In regard to the documented significantly higher serum creatinine, as well as serum sodium and urinary osmolarity afternoon values compared to their morning values, they could reflect on one hand AKI installation, and on the other hand, a status of marked dehydration, being probably their main AKI inducing mechanism. Finally, the documented significantly reduced afternoon serum uric acid values compared to their morning ones, could be explained by some degree of proximal tubule dysfunction (acquired or primary tubulopathy) and increased urinary uric acid loss or intratubular precipitation. Uric acid intratubular precipitation could be promoted by dehydration (16-20). As it was mentioned above, intratubular uric acid accumulation can induce tubular damage by promoting local ischemia, inflammation, and oxidative stress (15,20,25). Studies performed in Brazil, El Salvador and Nicaragua also found an increase in serum creatinine after a heavy workday, documenting a mean serum creatinine increase of 0.21 mg/dl, 0.12 mg/dl, and 0.12 mg/dl, respectively (22-31). Even, in the Brazilian study, 17% of the studied workers (5/28) showed a serum creatinine rise ≥ 0.3 mg/dl at the end of the workday (26). It is worth pointing out that despite the aforementioned in favor and against the role that repeated dehydration could play in the induction of CINAC, and the known worsening effect that it has in other renal conditions such as urolithiasis, and acute or chronic nephropathy of any etiology, it seems that at least severe dehydration has a co-causal role in the appearance of CINAC. Finally, since this nephropathy has also been documented in other sort of workers exposed to hot climate (masons, long haul truckers), as well as in people not-exposed to hot-stress (workers’ relatives), we prefer the term environmental-stress nephropathy to designate this entity (21). The main limitations of our study have been the relative low number of workers studied, not having been able to dose agrochemicals, nor obtain the thermal record in the field by using heat stress monitors on the day the study was carried out, as well as having studied only one agriculture setting.
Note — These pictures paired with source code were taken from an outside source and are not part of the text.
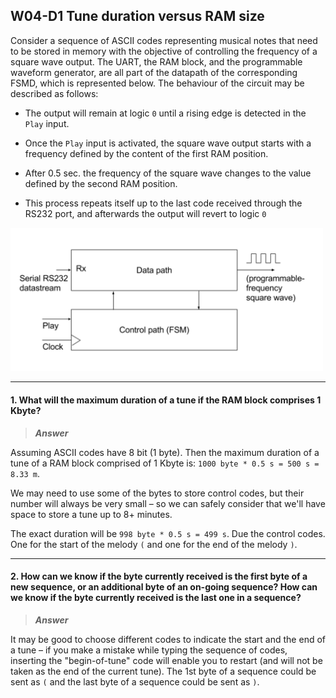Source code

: ## W04-D1 Tune duration versus RAM size

Consider a sequence of ASCII codes representing musical notes that need to be stored in memory with the objective of controlling the frequency of a square wave output. The UART, the RAM block, and the programmable waveform generator, are all part of the datapath of the corresponding FSMD, which is represented below. The behaviour of the circuit may be described as follows:

* The output will remain at logic `0` until a rising edge is detected in the `Play` input.

* Once the `Play` input is activated, the square wave output starts with a frequency defined by the content of the first RAM position.

* After 0.5 sec. the frequency of the square wave changes to the value defined by the second RAM position.

* This process repeats itself up to the last code received through the RS232 port, and afterwards the output will revert to logic `0`

<img src="/Resources/images/w4d1.png" alt="drawing" width="500"/>


----

#### 1. What will the maximum duration of a tune if the RAM block comprises 1 Kbyte?

>***Answer***

Assuming ASCII codes have 8 bit (1 byte). Then the maximum duration of a tune of a RAM block comprised of 1 Kbyte is: `1000 byte * 0.5 s = 500 s = 8.33 m`.

We may need to use some of the bytes to store control codes, but their number will always be very small – so we can safely consider that we'll have space to store a tune up to 8+ minutes.

 The exact duration will be `998 byte * 0.5 s = 499 s`. Due the control codes. One for the start of the melody `(` and one for the end of the melody `)`.


----
#### 2. How can we know if the byte currently received is the first byte of a new sequence, or an additional byte of an on-going sequence? How can we know if the byte currently received is the last one in a sequence?

>***Answer***

It may be good to choose different codes to indicate the start and the end of a tune – if you make a mistake while typing the sequence of codes, inserting the "begin-of-tune" code will enable you to restart (and will not be taken as the end of the current tune). The 1st byte of a sequence could be sent as `(` and the last byte of a sequence could be sent as `)`.
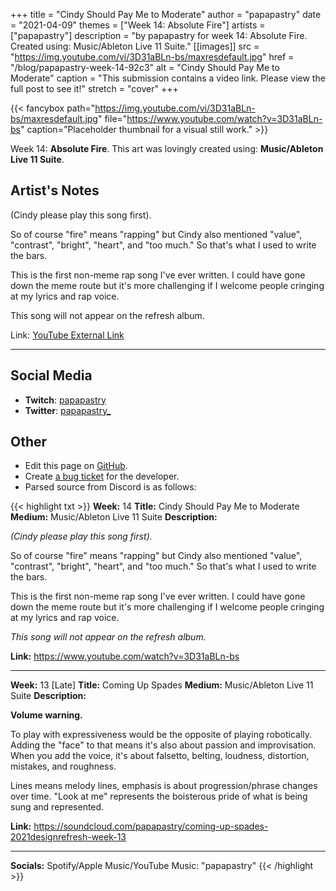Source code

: +++
title =       "Cindy Should Pay Me to Moderate"
author =      "papapastry"
date =        "2021-04-09"
themes =      ["Week 14: Absolute Fire"]
artists =     ["papapastry"]
description = "by papapastry for week 14: Absolute Fire. Created using: Music/Ableton Live 11 Suite."
[[images]]
      src = "https://img.youtube.com/vi/3D31aBLn-bs/maxresdefault.jpg"
      href = "/blog/papapastry-week-14-92c3"
      alt = "Cindy Should Pay Me to Moderate"
      caption = "This submission contains a video link. Please view the full post to see it!"
      stretch = "cover"
+++

{{< fancybox path="https://img.youtube.com/vi/3D31aBLn-bs/maxresdefault.jpg" file="https://www.youtube.com/watch?v=3D31aBLn-bs" caption="Placeholder thumbnail for a visual still work." >}}


Week 14: **Absolute Fire**. This art was lovingly created using: **Music/Ableton Live 11 Suite**.

## Artist's Notes

(Cindy please play this song first).

So of course "fire" means "rapping" but Cindy also mentioned "value", "contrast", "bright", "heart", and "too much." So that's what I used to write the bars.

This is the first non-meme rap song I've ever written. I could have gone down the meme route but it's more challenging if I welcome people cringing at my lyrics and rap voice.

This song will not appear on the refresh album.

Link: [YouTube External Link](https://www.youtube.com/watch?v=3D31aBLn-bs)

----

## Social Media

- **Twitch**: <a href='https://twitch.tv/papapastry' target='_blank'>papapastry</a>
- **Twitter**: <a href='https://twitter.com/papapastry_' target='_blank'>papapastry_</a>

## Other

- Edit this page on [GitHub](https://github.com/teaminkling/web-refresh/edit/main/content/blog/papapastry-week-14-92c3.md).
- Create [a bug ticket](https://github.com/teaminkling/web-refresh/issues/new?assignees=&labels=bug&template=problem-report.md&title=) for the developer.
- Parsed source from Discord is as follows:

{{< highlight txt >}}
**Week:** 14
**Title:** Cindy Should Pay Me to Moderate
**Medium:** Music/Ableton Live 11 Suite
**Description:**

_(Cindy please play this song first)._

So of course "fire" means "rapping" but Cindy also mentioned "value", "contrast", "bright", "heart", and "too much." So that's what I used to write the bars.

This is the first non-meme rap song I've ever written. I could have gone down the meme route but it's more challenging if I welcome people cringing at my lyrics and rap voice.

_This song will not appear on the refresh album._

**Link:** https://www.youtube.com/watch?v=3D31aBLn-bs

----

**Week:** 13 [Late]
**Title:** Coming Up Spades
**Medium:** Music/Ableton Live 11 Suite
**Description:**

**Volume warning.**

To play with expressiveness would be the opposite of playing robotically. Adding the "face" to that means it's also about passion and improvisation. When you add the voice, it's about falsetto, belting, loudness, distortion, mistakes, and roughness.

Lines means melody lines, emphasis is about progression/phrase changes over time. "Look at me" represents the boisterous pride of what is being sung and represented.

**Link:** https://soundcloud.com/papapastry/coming-up-spades-2021designrefresh-week-13

----

**Socials:** Spotify/Apple Music/YouTube Music: "papapastry"
{{< /highlight >}}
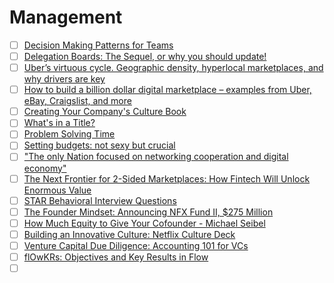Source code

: # Management

- [ ] [Decision Making Patterns for Teams](http://www.andycleff.com/2016/02/decision-making-patterns-for-teams/)
- [ ] [Delegation Boards: The Sequel, or why you should update!](https://management30.com/blog/delegation-boards-the-sequel-or-why-you-should-update/)
- [ ] [Uber’s virtuous cycle. Geographic density, hyperlocal marketplaces, and why drivers are key](https://andrewchen.co/ubers-virtuous-cycle-5-important-reads-about-uber/)
- [ ] [How to build a billion dollar digital marketplace – examples from Uber, eBay, Craigslist, and more](https://andrewchen.co/how-to-build-a-billion-dollar-digital-marketplace-examples-from-uber-ebay-craigslist-and-more/)
- [ ] [Creating Your Company's Culture Book](https://mailchi.mp/management30/defining-your-companys-culture?e=32b47590fc)
- [ ] [What's in a Title?](https://mailchi.mp/management30/whats-in-a-name?e=32b47590fc)
- [ ] [Problem Solving Time](https://us6.campaign-archive.com/?u=38f755d573baf4cdcb1d04318&id=d4c4271248&e=32b47590fc)
- [ ] [Setting budgets: not sexy but crucial](https://octopusventures.com/insights-hub/insights/not-sexy-crucial-setting-budgets/)
- [ ] ["The only Nation focused on networking cooperation and digital economy"](https://asgardia.space/en/news/the-only-Nation-focused-on-networking-cooperation-and-digital-economy)
- [ ] [The Next Frontier for 2-Sided Marketplaces: How Fintech Will Unlock Enormous Value](https://www.nfx.com/post/fintech-enabled-marketplaces)
- [ ] [STAR Behavioral Interview Questions](https://www.notion.so/Management-041817a604a64d4c989a6200724984dc)
- [ ] [The Founder Mindset: Announcing NFX Fund II, $275 Million](https://www.nfx.com/post/announcing-nfx-fund-2)
- [ ] [How Much Equity to Give Your Cofounder - Michael Seibel](https://www.youtube.com/watch?v=9NhEBVPlJs4)
- [ ] [Building an Innovative Culture: Netflix Culture Deck](https://productsthatcount.com/resources/blog/building-an-innovative-culture-netflix-culture-deck/)
- [ ] [Venture Capital Due Diligence: Accounting 101 for VCs](https://medium.com/vcdium/venture-capital-due-diligence-accounting-101-for-vcs-6355f40c950c)
- [ ] [flOwKRs: Objectives and Key Results in Flow](https://shiftup.work/flowkrs/)
- [ ] []()

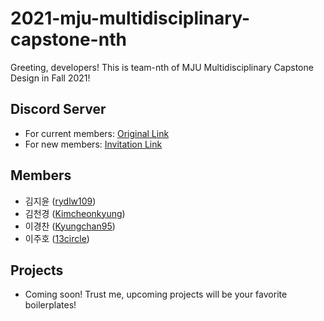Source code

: # 2021-mju-multidisciplinary-capstone-nth
Greeting, developers! This is team-nth of MJU Multidisciplinary Capstone Design in Fall 2021!

## Discord Server
- For current members: [Original Link](https://discord.com/channels/857978207713361932/857978208421937204)
- For new members: [Invitation Link](https://discord.gg/a2q9VUtW)

## Members
- 김지윤 ([rydlw109](https://github.com/rydlw109))
- 김천경 ([Kimcheonkyung](https://github.com/Kimcheonkyung))
- 이경찬 ([Kyungchan95](https://github.com/Kyungchan95))
- 이주호 ([13circle](https://github.com/13circle))

## Projects
- Coming soon! Trust me, upcoming projects will be your favorite boilerplates!
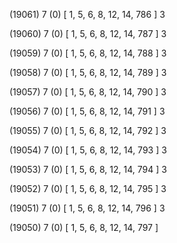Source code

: (19061) 7 (0) [ 1, 5, 6, 8, 12, 14, 786 ] 3 


(19060) 7 (0) [ 1, 5, 6, 8, 12, 14, 787 ] 3 


(19059) 7 (0) [ 1, 5, 6, 8, 12, 14, 788 ] 3 


(19058) 7 (0) [ 1, 5, 6, 8, 12, 14, 789 ] 3 


(19057) 7 (0) [ 1, 5, 6, 8, 12, 14, 790 ] 3 


(19056) 7 (0) [ 1, 5, 6, 8, 12, 14, 791 ] 3 


(19055) 7 (0) [ 1, 5, 6, 8, 12, 14, 792 ] 3 


(19054) 7 (0) [ 1, 5, 6, 8, 12, 14, 793 ] 3 


(19053) 7 (0) [ 1, 5, 6, 8, 12, 14, 794 ] 3 


(19052) 7 (0) [ 1, 5, 6, 8, 12, 14, 795 ] 3 


(19051) 7 (0) [ 1, 5, 6, 8, 12, 14, 796 ] 3 


(19050) 7 (0) [ 1, 5, 6, 8, 12, 14, 797 ]  

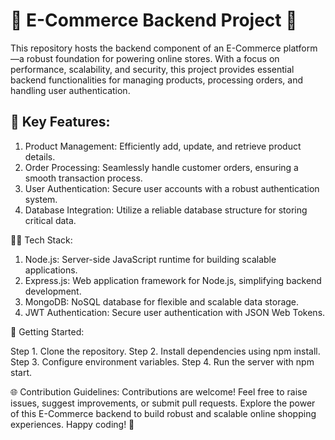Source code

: # 🛒 E-Commerce Backend Project 🚀

This repository hosts the backend component of an E-Commerce platform—a robust foundation for powering online stores. With a focus on performance, scalability, and security, this project provides essential backend functionalities for managing products, processing orders, and handling user authentication.

## 🔧 Key Features:

1. Product Management: Efficiently add, update, and retrieve product details.
2. Order Processing: Seamlessly handle customer orders, ensuring a smooth transaction process.
3. User Authentication: Secure user accounts with a robust authentication system.
4. Database Integration: Utilize a reliable database structure for storing critical data.
   
👩‍💻 Tech Stack:

1. Node.js: Server-side JavaScript runtime for building scalable applications.
2. Express.js: Web application framework for Node.js, simplifying backend development.
3. MongoDB: NoSQL database for flexible and scalable data storage.
4. JWT Authentication: Secure user authentication with JSON Web Tokens.
   
🚀 Getting Started:

Step 1. Clone the repository.
Step 2. Install dependencies using npm install.
Step 3. Configure environment variables.
Step 4. Run the server with npm start.

🌐 Contribution Guidelines:
Contributions are welcome! Feel free to raise issues, suggest improvements, or submit pull requests.
Explore the power of this E-Commerce backend to build robust and scalable online shopping experiences. Happy coding! 🚀
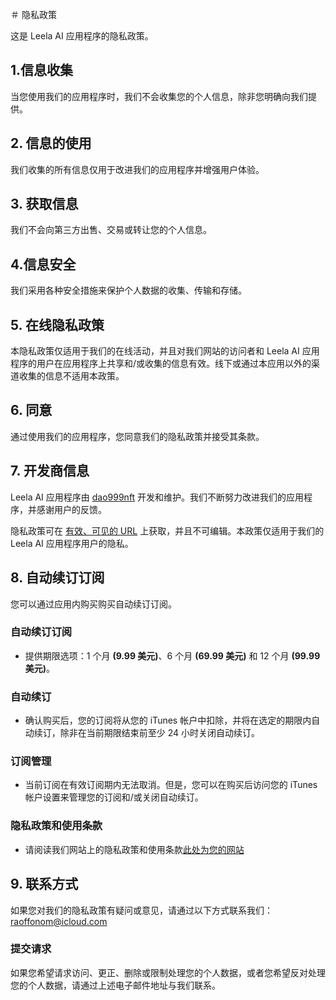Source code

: ＃ 隐私政策

这是 Leela AI 应用程序的隐私政策。

## 1.信息收集

当您使用我们的应用程序时，我们不会收集您的个人信息，除非您明确向我们提供。

## 2. 信息的使用

我们收集的所有信息仅用于改进我们的应用程序并增强用户体验。

## 3. 获取信息

我们不会向第三方出售、交易或转让您的个人信息。

## 4.信息安全

我们采用各种安全措施来保护个人数据的收集、传输和存储。

## 5. 在线隐私政策

本隐私政策仅适用于我们的在线活动，并且对我们网站的访问者和 Leela AI 应用程序的用户在应用程序上共享和/或收集的信息有效。线下或通过本应用以外的渠道收集的信息不适用本政策。

## 6. 同意

通过使用我们的应用程序，您同意我们的隐私政策并接受其条款。

## 7. 开发商信息

Leela AI 应用程序由 [dao999nft](https://dao999nft.com/) 开发和维护。我们不断努力改进我们的应用程序，并感谢用户的反馈。

隐私政策可在 [有效、可见的 URL](https://www.leelachakra.com/docs/policy) 上获取，并且不可编辑。本政策仅适用于我们的 Leela AI 应用程序用户的隐私。

## 8. 自动续订订阅

您可以通过应用内购买购买自动续订订阅。

### 自动续订订阅

- 提供期限选项：1 个月 **(9.99 美元)**、6 个月 **(69.99 美元)** 和 12 个月 **(99.99 美元)**。

### 自动续订

- 确认购买后，您的订阅将从您的 iTunes 帐户中扣除，并将在选定的期限内自动续订，除非在当前期限结束前至少 24 小时关闭自动续订。

### 订阅管理

- 当前订阅在有效订阅期内无法取消。但是，您可以在购买后访问您的 iTunes 帐户设置来管理您的订阅和/或关闭自动续订。

### 隐私政策和使用条款

- 请阅读我们网站上的隐私政策和使用条款[此处为您的网站](https://www.leelachakra.com/docs/policy)

## 9. 联系方式

如果您对我们的隐私政策有疑问或意见，请通过以下方式联系我们：[raoffonom@icloud.com](mailto:raoffonom@icloud.com)

### 提交请求

如果您希望请求访问、更正、删除或限制处理您的个人数据，或者您希望反对处理您的个人数据，请通过上述电子邮件地址与我们联系。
We plan to overcome all these limitations in our next field study.

Conclusion

Eighteen percent of the rural workers evaluated developed parameters compatible with AKI and dehydration at the end of workday in the Colombian Caribbean countryside. It is essential to clarify the role of dehydration in the development of chronic interstitial nephritis of agricultural communities (CINAC), given the simplicity of its prevention and the impact that this would have on the rural workers health.